TRY IT — Copy every line of the records that includes the word "backgroundColor".

-------- SOURCE MATERIAL

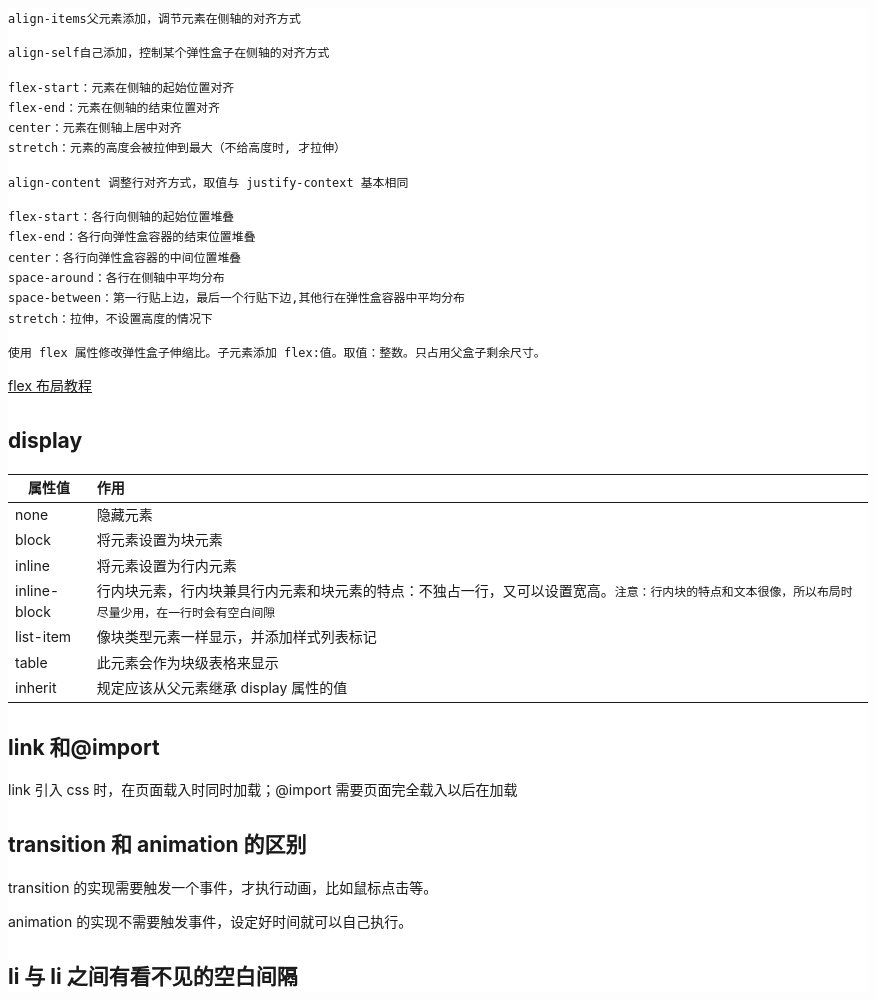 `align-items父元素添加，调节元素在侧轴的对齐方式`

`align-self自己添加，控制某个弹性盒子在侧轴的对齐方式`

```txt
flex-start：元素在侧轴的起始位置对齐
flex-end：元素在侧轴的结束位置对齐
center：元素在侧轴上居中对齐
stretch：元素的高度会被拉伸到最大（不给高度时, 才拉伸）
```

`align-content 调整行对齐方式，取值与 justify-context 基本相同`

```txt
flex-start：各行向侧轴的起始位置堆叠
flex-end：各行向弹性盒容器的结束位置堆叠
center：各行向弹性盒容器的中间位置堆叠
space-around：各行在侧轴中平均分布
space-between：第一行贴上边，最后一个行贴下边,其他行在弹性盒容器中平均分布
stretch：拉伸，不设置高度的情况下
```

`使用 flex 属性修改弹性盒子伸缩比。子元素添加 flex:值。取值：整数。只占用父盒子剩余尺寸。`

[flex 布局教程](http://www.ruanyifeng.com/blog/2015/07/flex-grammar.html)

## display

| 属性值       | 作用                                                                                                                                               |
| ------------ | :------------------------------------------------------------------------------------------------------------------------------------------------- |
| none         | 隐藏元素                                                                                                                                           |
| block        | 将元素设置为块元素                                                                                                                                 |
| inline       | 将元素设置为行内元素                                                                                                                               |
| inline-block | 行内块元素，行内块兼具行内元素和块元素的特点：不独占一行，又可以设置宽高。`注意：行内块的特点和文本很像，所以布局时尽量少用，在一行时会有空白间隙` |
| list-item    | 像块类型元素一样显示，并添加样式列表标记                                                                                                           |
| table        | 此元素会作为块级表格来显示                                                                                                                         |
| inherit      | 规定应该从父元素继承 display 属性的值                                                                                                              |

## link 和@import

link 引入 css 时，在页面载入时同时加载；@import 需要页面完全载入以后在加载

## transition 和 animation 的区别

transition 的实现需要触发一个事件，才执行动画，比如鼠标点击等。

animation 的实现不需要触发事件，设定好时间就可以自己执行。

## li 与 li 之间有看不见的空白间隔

----------------
-------- SOURCE MATERIAL

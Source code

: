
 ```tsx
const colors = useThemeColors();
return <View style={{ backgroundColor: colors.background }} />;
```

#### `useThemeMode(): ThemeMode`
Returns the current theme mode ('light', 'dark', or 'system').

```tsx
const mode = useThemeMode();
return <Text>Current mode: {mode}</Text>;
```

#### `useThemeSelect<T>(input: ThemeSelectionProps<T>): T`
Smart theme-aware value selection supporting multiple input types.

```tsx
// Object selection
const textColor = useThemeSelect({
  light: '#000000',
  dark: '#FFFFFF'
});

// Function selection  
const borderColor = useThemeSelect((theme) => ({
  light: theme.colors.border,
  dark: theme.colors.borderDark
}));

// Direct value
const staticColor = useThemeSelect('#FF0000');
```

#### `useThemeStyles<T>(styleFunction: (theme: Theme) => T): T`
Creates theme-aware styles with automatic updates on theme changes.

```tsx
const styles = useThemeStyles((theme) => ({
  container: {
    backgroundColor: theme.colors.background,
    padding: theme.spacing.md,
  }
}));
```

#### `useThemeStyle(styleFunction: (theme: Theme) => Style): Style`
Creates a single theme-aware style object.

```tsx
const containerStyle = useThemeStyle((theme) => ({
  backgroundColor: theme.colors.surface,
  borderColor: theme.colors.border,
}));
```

----------------
-------- SOURCE MATERIAL

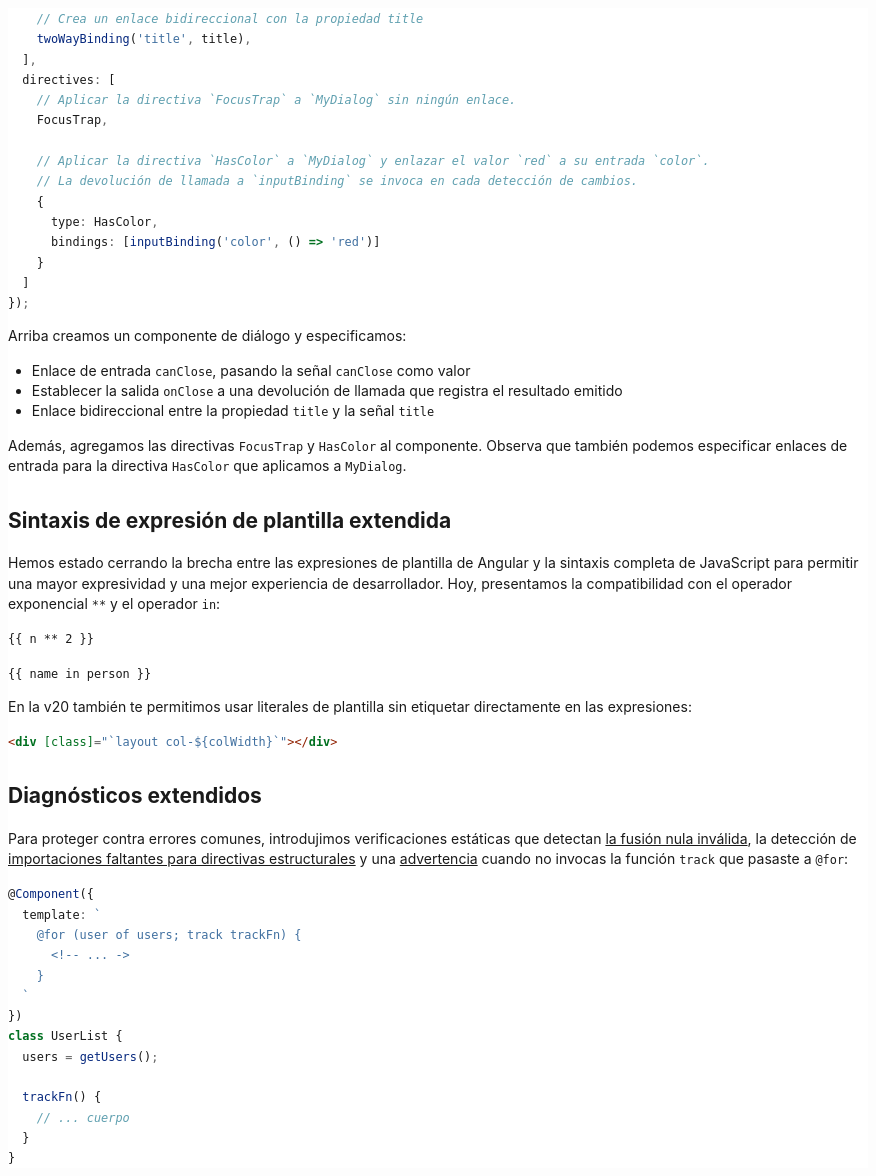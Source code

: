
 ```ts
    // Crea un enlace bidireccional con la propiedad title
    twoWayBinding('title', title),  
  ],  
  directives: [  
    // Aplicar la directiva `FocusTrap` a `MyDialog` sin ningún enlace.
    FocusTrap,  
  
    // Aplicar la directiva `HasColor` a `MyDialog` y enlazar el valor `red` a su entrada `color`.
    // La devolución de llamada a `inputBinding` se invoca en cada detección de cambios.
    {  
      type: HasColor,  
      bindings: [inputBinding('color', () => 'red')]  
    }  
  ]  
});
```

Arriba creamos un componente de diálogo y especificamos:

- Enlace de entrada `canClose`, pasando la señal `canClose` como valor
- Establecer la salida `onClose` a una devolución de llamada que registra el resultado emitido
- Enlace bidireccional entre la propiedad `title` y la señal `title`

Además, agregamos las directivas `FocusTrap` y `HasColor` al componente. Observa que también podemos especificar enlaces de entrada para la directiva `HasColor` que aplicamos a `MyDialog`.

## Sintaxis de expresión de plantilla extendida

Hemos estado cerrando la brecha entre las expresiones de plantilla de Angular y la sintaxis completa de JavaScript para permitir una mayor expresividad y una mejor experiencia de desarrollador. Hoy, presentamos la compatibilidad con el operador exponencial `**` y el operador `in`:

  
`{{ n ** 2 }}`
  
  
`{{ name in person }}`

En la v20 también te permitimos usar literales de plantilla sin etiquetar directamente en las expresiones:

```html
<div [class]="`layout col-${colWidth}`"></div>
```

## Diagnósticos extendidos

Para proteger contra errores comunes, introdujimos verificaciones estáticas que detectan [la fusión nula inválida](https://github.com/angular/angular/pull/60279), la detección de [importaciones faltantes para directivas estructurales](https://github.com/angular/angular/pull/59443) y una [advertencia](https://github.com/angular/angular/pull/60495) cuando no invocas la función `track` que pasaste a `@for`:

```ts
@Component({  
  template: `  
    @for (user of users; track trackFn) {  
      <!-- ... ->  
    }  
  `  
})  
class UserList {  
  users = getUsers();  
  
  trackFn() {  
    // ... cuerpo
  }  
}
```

----------------

EXERCISE SOLUTION —
return <View style={{ backgroundColor: colors.background }} />;
    backgroundColor: theme.colors.background,
  backgroundColor: theme.colors.surface,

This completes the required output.